Summary Tables¶
Annual Results (table_results)¶
Produces an annual summary table by aggregating daily results. Years with more than
10% missing ConcDay values are excluded.
| Column | Description |
|---|---|
DecYear |
Decimal year (mid-point of the period) |
Q |
Mean discharge (m^3^/s) |
Conc |
Mean daily concentration (mg/L) |
Flux |
Mean daily flux (kg/day) |
FNConc |
Flow-normalised concentration |
FNFlux |
Flow-normalised flux |
GenConc |
Generalized concentration (if kalman() was run) |
GenFlux |
Generalized flux (if kalman() was run) |
The period of analysis can be customised:
# Calendar year
annual = w.table_results(pa_start=1, pa_long=12)
# Water year (default)
annual = w.table_results(pa_start=10, pa_long=12)

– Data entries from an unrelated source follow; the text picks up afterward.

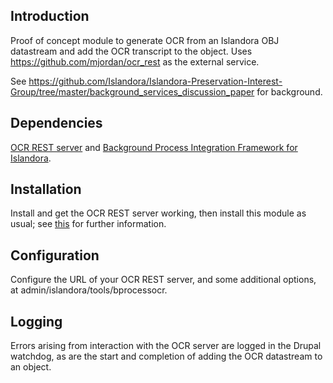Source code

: ## Introduction

Proof of concept module to generate OCR from an Islandora OBJ datastream and add the OCR transcript to the object. Uses https://github.com/mjordan/ocr_rest as the external service.

See https://github.com/Islandora/Islandora-Preservation-Interest-Group/tree/master/background_services_discussion_paper for background.

## Dependencies

[OCR REST server](https://github.com/mjordan/ocr_rest) and [Background Process Integration Framework for Islandora](https://github.com/mjordan/islandora_background_process).

## Installation

Install and get the OCR REST server working, then install this module as usual; see [this](https://drupal.org/documentation/install/modules-themes/modules-7) for further information.

## Configuration

Configure the URL of your OCR REST server, and some additional options, at admin/islandora/tools/bprocessocr.

##  Logging

Errors arising from interaction with the OCR server are logged in the Drupal watchdog, as are the start and completion of adding the OCR datastream to an object.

Change Table (table_change)¶
Computes changes in flow-normalised values between specified years:
Returns one row per consecutive pair of years with columns:
| Column | Description |
|---|---|
Year1, Year2 |
The comparison endpoints |
FNConc_change |
Absolute change in FNConc |
FNConc_pct_change |
Percent change in FNConc |
FNConc_slope |
Annual slope (change / years) |
FNConc_pct_slope |
Annual percent slope |
FNFlux_change |
Absolute change in FNFlux |
FNFlux_pct_change |
Percent change in FNFlux |
FNFlux_slope |
Annual slope for flux |
FNFlux_pct_slope |
Annual percent slope for flux |
The flux_factor parameter (default 0.00036525) converts flux from kg/day to
10^6^ kg/year.
Error Statistics (error_stats)¶
Cross-validation error statistics based on leave-one-out predictions:
| Key | Description |
|---|---|
rsq_log_conc |
R-squared for log-concentration |
rsq_log_flux |
R-squared for log-flux |
rmse |
Root mean square error (log-space) |
sep_percent |
Standard error of prediction as a percentage |
Requires cross_validate() or fit() to have been called first.

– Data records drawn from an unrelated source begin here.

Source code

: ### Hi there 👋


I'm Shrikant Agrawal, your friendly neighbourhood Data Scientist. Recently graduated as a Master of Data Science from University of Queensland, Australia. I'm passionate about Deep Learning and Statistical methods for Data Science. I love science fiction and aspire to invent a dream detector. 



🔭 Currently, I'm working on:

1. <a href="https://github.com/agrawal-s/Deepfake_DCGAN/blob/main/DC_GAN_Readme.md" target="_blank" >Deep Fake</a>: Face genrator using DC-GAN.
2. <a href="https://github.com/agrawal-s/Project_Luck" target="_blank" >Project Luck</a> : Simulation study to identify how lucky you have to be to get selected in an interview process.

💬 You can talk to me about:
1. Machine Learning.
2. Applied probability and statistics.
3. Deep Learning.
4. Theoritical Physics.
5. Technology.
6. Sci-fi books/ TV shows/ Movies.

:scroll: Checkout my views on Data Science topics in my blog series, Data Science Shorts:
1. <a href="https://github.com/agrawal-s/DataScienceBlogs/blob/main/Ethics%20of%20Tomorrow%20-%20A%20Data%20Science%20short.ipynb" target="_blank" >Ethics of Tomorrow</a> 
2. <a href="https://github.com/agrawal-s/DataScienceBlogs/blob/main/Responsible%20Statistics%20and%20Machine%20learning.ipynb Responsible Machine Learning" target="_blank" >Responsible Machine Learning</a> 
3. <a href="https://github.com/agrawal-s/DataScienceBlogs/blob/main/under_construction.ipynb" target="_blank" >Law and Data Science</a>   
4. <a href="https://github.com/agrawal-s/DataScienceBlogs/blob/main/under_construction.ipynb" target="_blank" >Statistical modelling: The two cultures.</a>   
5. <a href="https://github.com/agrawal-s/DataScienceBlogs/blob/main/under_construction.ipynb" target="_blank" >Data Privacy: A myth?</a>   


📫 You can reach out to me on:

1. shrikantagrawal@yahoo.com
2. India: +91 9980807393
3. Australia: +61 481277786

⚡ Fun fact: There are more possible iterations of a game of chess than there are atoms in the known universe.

Flux Bias Statistic (flux_bias_stat)¶
Evaluates the bias of flux estimates relative to observed values:
| Key | Description |
|---|---|
bias1 |
Flux bias using ConcHigh as the observed value |
bias2 |
Flux bias using ConcLow as the observed value (NaN treated as 0) |
bias3 |
Average of bias1 and bias2 |
The formula is: bias = (estimated - observed) / estimated
A value near zero indicates unbiased estimates. Positive values indicate overestimation; negative values indicate underestimation.